For anyone who does fall victim to ransomware and can't avail themselves of a free decryptor - or who does pay and doesn't get a working decryption key in return - all may not be lost. In such cases, be sure to keep a full backup of everything, including the ransom note, since security firms in the future may be able to build a decryptor, says Bitdefender's Botezatu via Twitter.
If you got hit by ransomware and there is no decryption tool available for it at the moment, BACKUP THE DATA + RANSOM NOTE. At some point we (or any player in the industry) will come up with one and you'll be able to get the data back.
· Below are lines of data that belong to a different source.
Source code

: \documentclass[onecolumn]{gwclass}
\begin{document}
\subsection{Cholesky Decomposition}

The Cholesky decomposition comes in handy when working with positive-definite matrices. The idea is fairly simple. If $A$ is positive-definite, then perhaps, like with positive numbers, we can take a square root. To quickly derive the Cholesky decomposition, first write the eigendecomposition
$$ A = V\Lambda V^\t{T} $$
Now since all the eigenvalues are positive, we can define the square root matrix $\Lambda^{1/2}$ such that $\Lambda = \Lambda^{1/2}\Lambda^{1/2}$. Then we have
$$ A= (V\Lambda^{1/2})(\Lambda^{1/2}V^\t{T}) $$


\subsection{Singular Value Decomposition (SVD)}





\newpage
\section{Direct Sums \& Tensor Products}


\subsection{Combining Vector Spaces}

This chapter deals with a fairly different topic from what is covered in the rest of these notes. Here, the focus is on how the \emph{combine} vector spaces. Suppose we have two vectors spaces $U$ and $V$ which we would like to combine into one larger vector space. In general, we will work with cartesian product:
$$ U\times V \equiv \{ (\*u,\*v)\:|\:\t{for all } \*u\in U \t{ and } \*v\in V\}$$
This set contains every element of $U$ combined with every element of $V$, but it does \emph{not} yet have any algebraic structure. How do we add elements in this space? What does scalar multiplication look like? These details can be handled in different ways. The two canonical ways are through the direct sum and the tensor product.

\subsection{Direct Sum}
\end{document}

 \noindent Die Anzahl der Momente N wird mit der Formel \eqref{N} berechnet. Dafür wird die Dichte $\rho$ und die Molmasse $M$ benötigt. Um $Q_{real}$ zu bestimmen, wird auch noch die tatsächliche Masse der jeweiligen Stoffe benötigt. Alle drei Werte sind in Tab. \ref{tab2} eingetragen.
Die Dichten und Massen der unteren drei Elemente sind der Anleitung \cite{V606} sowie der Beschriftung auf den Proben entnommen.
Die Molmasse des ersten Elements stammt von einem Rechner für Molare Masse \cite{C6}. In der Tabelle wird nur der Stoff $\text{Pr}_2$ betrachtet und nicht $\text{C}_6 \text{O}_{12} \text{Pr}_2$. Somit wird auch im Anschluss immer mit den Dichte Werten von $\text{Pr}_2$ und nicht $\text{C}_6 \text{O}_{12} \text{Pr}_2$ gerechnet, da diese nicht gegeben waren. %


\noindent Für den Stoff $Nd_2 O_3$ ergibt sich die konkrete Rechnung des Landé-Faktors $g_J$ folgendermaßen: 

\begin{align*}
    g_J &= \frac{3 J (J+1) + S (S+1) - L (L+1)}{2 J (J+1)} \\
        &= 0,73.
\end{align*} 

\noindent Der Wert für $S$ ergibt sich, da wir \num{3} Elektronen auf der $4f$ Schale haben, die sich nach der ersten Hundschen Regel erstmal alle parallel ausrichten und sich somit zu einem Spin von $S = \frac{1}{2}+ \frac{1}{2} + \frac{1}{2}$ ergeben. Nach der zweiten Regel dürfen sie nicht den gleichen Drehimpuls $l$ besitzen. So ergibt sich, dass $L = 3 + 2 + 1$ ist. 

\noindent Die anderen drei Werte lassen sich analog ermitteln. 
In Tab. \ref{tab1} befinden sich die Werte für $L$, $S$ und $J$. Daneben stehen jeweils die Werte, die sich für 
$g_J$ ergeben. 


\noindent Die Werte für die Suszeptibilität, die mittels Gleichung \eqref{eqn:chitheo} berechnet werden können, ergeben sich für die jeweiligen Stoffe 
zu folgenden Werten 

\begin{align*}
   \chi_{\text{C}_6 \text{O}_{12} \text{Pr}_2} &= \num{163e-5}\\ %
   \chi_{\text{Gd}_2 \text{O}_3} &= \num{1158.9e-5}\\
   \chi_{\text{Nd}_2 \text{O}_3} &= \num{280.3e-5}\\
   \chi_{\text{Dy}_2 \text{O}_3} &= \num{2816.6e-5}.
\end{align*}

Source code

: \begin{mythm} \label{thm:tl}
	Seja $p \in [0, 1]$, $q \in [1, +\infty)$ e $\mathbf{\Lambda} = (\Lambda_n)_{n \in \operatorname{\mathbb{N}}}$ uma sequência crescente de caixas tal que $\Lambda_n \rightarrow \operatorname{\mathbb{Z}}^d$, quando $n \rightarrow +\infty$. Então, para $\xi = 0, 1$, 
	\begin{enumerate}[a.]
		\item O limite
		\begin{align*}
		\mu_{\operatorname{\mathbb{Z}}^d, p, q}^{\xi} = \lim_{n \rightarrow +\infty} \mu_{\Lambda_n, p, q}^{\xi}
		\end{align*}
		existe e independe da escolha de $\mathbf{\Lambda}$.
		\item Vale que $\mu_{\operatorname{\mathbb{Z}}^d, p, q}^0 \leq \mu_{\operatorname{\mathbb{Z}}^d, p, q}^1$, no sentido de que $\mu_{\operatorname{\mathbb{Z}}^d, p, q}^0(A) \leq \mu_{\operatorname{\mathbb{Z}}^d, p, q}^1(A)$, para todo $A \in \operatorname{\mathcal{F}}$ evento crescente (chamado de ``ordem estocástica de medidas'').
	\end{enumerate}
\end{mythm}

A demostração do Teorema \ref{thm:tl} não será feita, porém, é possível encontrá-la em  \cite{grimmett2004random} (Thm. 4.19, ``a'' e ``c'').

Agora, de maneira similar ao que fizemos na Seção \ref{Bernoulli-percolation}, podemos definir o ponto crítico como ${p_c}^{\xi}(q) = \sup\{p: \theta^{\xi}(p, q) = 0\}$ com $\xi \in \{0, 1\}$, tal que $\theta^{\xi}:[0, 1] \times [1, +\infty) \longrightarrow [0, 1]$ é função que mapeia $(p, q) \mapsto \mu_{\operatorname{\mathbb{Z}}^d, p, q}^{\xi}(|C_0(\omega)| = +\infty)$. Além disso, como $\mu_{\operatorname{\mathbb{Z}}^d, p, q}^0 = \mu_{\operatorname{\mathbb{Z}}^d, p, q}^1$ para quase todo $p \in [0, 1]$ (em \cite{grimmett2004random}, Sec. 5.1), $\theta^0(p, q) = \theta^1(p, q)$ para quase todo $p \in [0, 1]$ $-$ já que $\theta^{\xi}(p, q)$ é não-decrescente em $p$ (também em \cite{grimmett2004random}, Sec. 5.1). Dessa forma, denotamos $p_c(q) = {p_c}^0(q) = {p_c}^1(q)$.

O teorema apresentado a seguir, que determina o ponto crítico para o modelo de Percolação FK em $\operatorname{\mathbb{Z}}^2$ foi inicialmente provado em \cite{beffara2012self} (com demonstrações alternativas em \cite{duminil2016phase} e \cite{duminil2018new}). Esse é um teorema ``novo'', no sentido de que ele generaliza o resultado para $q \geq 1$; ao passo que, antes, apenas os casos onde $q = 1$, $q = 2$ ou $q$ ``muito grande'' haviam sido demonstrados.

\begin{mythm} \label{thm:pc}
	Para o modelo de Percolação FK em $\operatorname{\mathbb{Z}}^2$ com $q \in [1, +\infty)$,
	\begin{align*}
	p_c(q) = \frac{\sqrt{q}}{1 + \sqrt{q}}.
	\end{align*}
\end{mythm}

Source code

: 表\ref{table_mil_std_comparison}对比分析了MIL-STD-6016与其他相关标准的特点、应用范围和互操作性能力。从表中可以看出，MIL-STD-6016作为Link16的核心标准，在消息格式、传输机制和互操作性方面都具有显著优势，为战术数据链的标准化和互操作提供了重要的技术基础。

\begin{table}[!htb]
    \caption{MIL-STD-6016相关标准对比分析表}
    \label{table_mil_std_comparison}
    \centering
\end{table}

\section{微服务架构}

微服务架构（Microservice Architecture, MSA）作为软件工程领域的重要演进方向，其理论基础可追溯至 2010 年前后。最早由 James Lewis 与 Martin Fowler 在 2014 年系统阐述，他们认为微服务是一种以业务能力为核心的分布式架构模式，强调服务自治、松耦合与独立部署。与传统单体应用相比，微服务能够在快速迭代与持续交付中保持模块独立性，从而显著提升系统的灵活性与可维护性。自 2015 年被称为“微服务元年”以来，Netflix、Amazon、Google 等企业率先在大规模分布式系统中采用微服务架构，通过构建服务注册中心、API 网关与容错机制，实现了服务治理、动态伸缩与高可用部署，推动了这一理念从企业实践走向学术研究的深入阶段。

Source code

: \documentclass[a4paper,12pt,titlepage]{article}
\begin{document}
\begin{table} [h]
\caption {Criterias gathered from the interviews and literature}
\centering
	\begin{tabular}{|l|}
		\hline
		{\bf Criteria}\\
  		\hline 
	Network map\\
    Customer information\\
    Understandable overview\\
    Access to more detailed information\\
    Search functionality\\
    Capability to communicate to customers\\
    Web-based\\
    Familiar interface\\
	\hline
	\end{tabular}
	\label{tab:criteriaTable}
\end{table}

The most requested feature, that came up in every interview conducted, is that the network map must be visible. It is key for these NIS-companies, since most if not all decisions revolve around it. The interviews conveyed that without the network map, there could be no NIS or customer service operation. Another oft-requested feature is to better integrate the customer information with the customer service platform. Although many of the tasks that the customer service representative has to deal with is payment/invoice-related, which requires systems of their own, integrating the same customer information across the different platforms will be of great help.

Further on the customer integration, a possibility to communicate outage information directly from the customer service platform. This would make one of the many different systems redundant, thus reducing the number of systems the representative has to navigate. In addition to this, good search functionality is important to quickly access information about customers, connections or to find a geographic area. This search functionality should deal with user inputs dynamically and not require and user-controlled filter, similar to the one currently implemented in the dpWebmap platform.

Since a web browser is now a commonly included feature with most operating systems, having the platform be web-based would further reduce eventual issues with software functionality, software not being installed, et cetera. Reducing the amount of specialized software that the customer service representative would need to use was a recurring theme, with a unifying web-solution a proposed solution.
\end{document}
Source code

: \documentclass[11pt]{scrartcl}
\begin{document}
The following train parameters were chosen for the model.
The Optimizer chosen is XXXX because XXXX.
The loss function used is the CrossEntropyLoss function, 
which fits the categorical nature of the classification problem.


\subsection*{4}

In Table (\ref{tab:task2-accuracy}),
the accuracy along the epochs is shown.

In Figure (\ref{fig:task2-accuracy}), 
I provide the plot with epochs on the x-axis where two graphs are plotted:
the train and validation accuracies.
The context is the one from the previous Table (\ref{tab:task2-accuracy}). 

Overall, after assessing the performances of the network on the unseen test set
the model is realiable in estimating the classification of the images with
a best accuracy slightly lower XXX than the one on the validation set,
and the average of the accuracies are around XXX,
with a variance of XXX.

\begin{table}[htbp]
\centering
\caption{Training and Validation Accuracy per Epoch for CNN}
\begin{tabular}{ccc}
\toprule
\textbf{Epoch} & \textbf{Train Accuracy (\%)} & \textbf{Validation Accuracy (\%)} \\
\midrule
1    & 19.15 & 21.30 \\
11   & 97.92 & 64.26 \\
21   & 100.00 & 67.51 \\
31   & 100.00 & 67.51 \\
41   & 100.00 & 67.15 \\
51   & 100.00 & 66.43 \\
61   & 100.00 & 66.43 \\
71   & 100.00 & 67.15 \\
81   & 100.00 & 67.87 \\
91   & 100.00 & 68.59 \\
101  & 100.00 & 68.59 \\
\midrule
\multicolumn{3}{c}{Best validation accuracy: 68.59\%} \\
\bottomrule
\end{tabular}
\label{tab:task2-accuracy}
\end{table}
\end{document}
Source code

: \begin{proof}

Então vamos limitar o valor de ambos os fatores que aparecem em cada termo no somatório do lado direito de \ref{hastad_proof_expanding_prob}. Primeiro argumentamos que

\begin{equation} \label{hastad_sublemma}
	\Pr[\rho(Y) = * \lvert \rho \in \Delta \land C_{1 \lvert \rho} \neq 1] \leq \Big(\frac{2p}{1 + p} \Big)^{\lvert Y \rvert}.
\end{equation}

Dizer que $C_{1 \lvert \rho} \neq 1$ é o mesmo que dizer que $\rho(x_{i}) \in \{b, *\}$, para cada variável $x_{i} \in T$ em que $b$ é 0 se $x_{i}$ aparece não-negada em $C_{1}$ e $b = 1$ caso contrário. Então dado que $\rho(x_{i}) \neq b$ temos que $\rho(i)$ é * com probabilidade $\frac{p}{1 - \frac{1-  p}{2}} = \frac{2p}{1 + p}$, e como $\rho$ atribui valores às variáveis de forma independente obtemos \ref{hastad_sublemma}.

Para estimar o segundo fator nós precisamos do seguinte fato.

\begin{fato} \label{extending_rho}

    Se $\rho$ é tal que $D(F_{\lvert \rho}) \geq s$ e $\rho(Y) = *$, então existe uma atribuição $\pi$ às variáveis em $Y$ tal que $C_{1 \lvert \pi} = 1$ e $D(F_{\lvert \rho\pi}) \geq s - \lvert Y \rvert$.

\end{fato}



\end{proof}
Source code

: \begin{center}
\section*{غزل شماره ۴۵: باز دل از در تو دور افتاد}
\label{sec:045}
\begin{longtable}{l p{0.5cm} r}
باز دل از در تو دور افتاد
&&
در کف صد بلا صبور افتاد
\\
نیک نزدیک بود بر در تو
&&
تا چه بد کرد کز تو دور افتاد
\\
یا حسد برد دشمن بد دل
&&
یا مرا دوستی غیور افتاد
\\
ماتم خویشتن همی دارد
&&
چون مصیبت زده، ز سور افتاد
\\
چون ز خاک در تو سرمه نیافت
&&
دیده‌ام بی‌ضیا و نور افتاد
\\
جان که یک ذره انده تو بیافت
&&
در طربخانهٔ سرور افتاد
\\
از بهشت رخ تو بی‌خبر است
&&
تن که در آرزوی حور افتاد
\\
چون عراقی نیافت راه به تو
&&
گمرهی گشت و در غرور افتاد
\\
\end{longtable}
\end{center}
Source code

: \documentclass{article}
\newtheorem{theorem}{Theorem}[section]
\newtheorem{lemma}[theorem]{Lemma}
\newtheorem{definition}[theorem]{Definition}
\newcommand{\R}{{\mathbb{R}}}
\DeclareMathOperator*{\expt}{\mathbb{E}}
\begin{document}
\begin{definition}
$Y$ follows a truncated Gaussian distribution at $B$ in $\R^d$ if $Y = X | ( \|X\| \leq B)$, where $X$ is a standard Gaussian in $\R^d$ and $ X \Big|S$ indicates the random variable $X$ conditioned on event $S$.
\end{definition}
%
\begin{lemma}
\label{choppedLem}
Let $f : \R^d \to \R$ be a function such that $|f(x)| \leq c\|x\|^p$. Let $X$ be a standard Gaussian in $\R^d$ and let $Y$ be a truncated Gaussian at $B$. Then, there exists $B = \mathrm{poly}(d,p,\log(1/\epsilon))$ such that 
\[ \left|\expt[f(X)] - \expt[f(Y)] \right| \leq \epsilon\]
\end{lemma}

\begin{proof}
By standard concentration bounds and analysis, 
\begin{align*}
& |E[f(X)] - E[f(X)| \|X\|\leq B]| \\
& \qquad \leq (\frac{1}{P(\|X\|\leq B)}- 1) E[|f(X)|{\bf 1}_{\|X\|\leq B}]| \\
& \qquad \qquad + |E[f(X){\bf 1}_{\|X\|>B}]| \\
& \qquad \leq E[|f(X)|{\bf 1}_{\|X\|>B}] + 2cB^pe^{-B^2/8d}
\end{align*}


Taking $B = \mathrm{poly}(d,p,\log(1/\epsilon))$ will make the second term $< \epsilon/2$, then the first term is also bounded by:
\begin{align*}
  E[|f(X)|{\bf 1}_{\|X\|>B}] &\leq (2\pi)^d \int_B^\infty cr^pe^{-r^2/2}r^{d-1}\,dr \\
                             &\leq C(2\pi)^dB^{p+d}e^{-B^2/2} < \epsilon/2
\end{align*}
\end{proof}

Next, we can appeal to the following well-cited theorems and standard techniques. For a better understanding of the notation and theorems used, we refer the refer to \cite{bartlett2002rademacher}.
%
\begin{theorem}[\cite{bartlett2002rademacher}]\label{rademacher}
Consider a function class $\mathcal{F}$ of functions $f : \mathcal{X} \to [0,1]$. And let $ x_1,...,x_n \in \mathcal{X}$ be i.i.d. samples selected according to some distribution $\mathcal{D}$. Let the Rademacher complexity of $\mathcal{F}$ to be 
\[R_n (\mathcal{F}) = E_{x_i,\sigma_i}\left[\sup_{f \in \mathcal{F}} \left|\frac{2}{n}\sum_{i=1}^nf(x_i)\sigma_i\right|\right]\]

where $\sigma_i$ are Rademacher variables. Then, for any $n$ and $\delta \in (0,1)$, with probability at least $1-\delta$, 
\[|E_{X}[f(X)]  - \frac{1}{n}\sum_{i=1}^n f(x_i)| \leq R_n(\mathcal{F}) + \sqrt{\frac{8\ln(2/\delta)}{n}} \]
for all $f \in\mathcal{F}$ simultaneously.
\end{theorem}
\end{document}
Do not delete it.— Bogdan Botezatu (@bbotezatu) November 9, 2018
In some past cases, ransomware gangs have published their master keys. In other cases, researchers have infiltrated malicious infrastructure or police have arrested developers, leading to the "good guys" recovering the master keys, enabling them to build more effective decryptors.
Meanwhile, law enforcement officials continue to urge individuals and organizations to never pay ransoms. Instead, they can defend against ransomware by preparing in advance. Top advice includes running up-to-date anti-virus software, as well as maintaining regular, offline backups of all systems. That way, any affected systems can be wiped and restored, and victims never need grapple with the ethically dubious option of paying their attacker for the promise of a decryption key.